第79話 分離

ノエルたちは裏口から館の外へ出た。多くの負傷者を連れながら。


敵に囲まれ、容赦ない攻撃を受けた結果、

多くの負傷者を出す事態となった。

負傷者が多すぎて、ミスティの治療も間に合わない。


ノエル傭兵団は半壊状態だ。

ノエルは、自分の判断ミスを悔やんだ。


「こんなにケガ人が出てしまうなんて……俺はどうすればよかったんだ」


「ノエルさん! 今は悔やんでいる場合ではありません。

 すみやかに館から遠ざかりましょう。

 敵の援軍が来るかもしれません」


「そうだな。わかったよ、クリム」


「ザッハさん、ヘーゼルさん、シャロさんは負傷し、

 馬車の中で治療を受けています。リッターさんも負傷しています。

 ザルツさんは、さすがに鋼鉄の鎧のおかげで無事みたいです」


「そうか。リンツやロシェは?」


「ふたりともご無事です。

 おふたりは物陰から矢を放ってたので、敵の攻撃を受けにくかったのです。

 後方の敵の多くは、リンツさんやロシェさんのご活躍のおかげで

 追い払われています」


「そうか、それはよかった……。

 あとはステラたちだが」


「僕たちは無事だよ!」


横からステラたちが割って入ってくる。


「……なんだ、そのうしろの子どもたちは」


ノエルの目には、ステラのうしろにいる、双子盗賊の姿が映っていた。


「子供じゃないってば!」「そうだよ!」


ヨークとルトは抗議するが、ノエルの目から見れば、低身長で童顔であったため、子供にしか見えなかった(実際、子供に近い年齢なのだが)

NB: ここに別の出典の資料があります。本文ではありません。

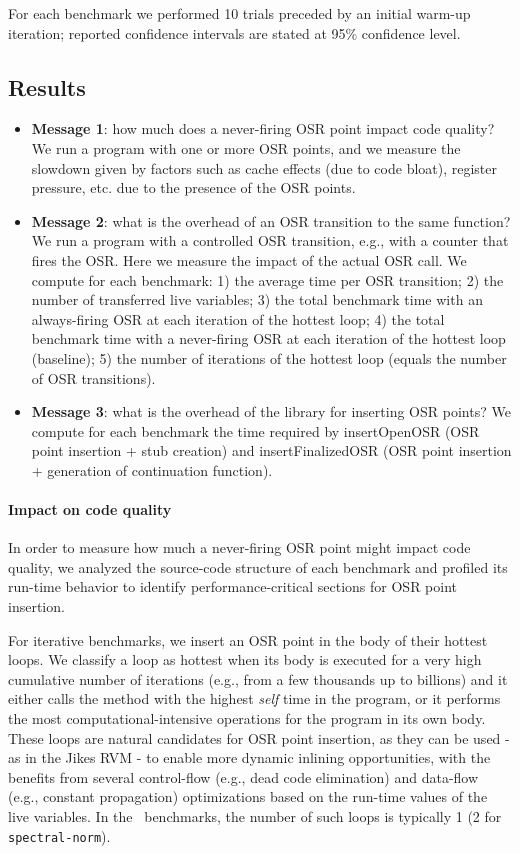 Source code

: For each benchmark we performed 10 trials preceded by an initial warm-up iteration; reported confidence intervals are stated at 95\% confidence level.

\subsection{Results}

\begin{itemize}
\item {\bf Message 1}: how much does a never-firing OSR point impact code quality? We run a program with one or more OSR points, and we measure the slowdown given by factors such as cache effects (due to code bloat), register pressure, etc. due to the presence of the OSR points.
\item {\bf Message 2}: what is the overhead of an OSR transition to the same function? We run a program with a controlled OSR transition, e.g., with a counter that fires the OSR. Here we measure the impact of the actual OSR call. We compute for each benchmark: 1) the average time per OSR transition; 2) the number of transferred live variables; 3) the total benchmark time with an always-firing OSR at each iteration of the hottest loop; 4) the total benchmark time with a never-firing OSR at each iteration of the hottest loop (baseline); 5) the number of iterations of the hottest loop (equals the number of OSR transitions).
\item {\bf Message 3}: what is the overhead of the library for inserting OSR points? We compute for each benchmark the time required by insertOpenOSR (OSR point insertion + stub creation) and insertFinalizedOSR (OSR point insertion + generation of continuation function).
\end{itemize}

\paragraph{Impact on code quality}
In order to measure how much a never-firing OSR point might impact code quality, we analyzed the source-code structure of each benchmark and profiled its run-time behavior to identify performance-critical sections for OSR point insertion.

For iterative benchmarks, we insert an OSR point in the body of their hottest loops. We classify a loop as hottest when its body is executed for a very high cumulative number of iterations (e.g., from a few thousands up to billions) and it either calls the method with the highest {\em self} time in the program, or it performs the most computational-intensive operations for the program in its own body. These loops are natural candidates for OSR point insertion, as they can be used - as in the Jikes RVM - to enable more dynamic inlining opportunities, with the benefits from several control-flow (e.g., dead code elimination) and data-flow (e.g., constant propagation) optimizations based on the run-time values of the live variables. In the \shootout\ benchmarks, the number of such loops is typically 1 (2 for {\tt spectral-norm}).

「ちょっとワケがあってね。僕たちの傭兵団に加入したいんだってさ」


「は? そんなこといつ言った! 俺たちは密約書状を返してもらいにだな……」


「密約書状? ああ、ステラが持ってきた、あの書状か……」


「そうだよ。俺たちはそれを返してもらいに来たんだ」


「何に使うつもりだ」


「詳しくは言えないけど、

 この密約書状でパヴェールを告発して、逮捕してもらうように、

 領主に届けにいこうとしてるんだよ」


「そんな危険な仕事をするつもりだったのか。

 なおさら渡すことはできないな。

 密約書状を運ぶなんて、道中、何者かに襲われる可能性だってあるのに」


「なんでだよ! 返してくれって! それがないと俺たちは……」


ヨークとルトは悲しそうな顔をした。


「なぜその危険な仕事をしないといけない?」


「俺たちは、もともと義賊団に所属していたけど、嫌気がさして辞めた。

 だから今ある人のもとで働いている。

 たしかに危険だけど、俺たちみたいな孤児がやっていくには

 そうするしかないんだ……」


「……」


ノエルは無言になった。しばらく考えこむ。

そして口を開く。


「わかった。この密約書状を領主に持っていけ」


「本当!?」


「ただし条件がある。

 お目付け役としてリンツやステラも同行させる」


「ええー!?」「そんな!」


「俺たちもパヴェールの悪行を見過ごすことはできない。

 罠にはめられ、負傷者も出た。

 賠償金を請求したいくらいだ。

 それに、お前たちは孤児だと言っていたが、いくあてはあるのか?」


「それは……」


ヨークとルトは、帝国諜報員のブラジェをたよりに仕事をしていたが、

そのブラジェも行方をくらましてしまった。

そもそもブラジェに拠点を提供していたパヴェールの館が燃え尽きた時点で

雇い主を喪失したようなものだった。


「それなら、うちの傭兵団に来てくれても構わない。

 偵察や斥候のメンバーが足りていないからな……」


「ふ、ふん。考えておいてやる……」


まんざらでも無さそうな様子だった。


「よし。リンツ、ステラ。ヨーク、ルト。

 領主に密約書状を届けてほしい。

 パヴェールの館は焼けてしまい、豪商パヴェールは行方知らずだ。

 だが生きている可能性はある。

 その可能性があるなら逮捕し、しかるべき罪をつぐなわせるべきだ」


「わかりました。

 ところで、ノエルさん。われわれとの合流はどの場所でいたしましょうか」


リンツがたずねる。


「これからクキ川を越えて、バーム市内へ到着する予定だ。

 クキ川を越えたあたりで合流しよう」


「了解しました。

 この付近は、パヴェールや帝国諜報部隊の生き残りがうろついているはずです。

 お気をつけください。負傷者が多いなかで襲われれば、

 かなり危険なことになるはずです」


「わかっている。リンツも気をつけて」


こうして、一時的だが、ノエルは、リンツたちと分かれて行動することになった。